= DATA TO USE =
——————
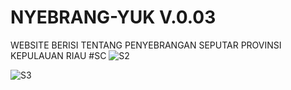 # NYEBRANG-YUK V.0.03
WEBSITE BERISI TENTANG PENYEBRANGAN SEPUTAR PROVINSI KEPULAUAN RIAU
#SC
![S2](https://github.com/tulusmr/NYEBRANG-YUK/assets/136961721/dcedcf59-baf5-462d-963e-5e0118833e8b)

![S3](https://github.com/tulusmr/NYEBRANG-YUK/assets/136961721/dec40b07-09a4-405c-b3b7-0883bb79f839)
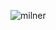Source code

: ![milner](http://farm9.staticflickr.com/8141/7436941312_2e5c6a4169_d.jpg "The single greatest contribution to computer science.")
——————
= DIRECTIONS FOR THIS TASK =
The answer must be every line of the records that holds the string "https".

= ANSWER =
![S2](https://github.com/tulusmr/NYEBRANG-YUK/assets/136961721/dcedcf59-baf5-462d-963e-5e0118833e8b)
![S3](https://github.com/tulusmr/NYEBRANG-YUK/assets/136961721/dec40b07-09a4-405c-b3b7-0883bb79f839)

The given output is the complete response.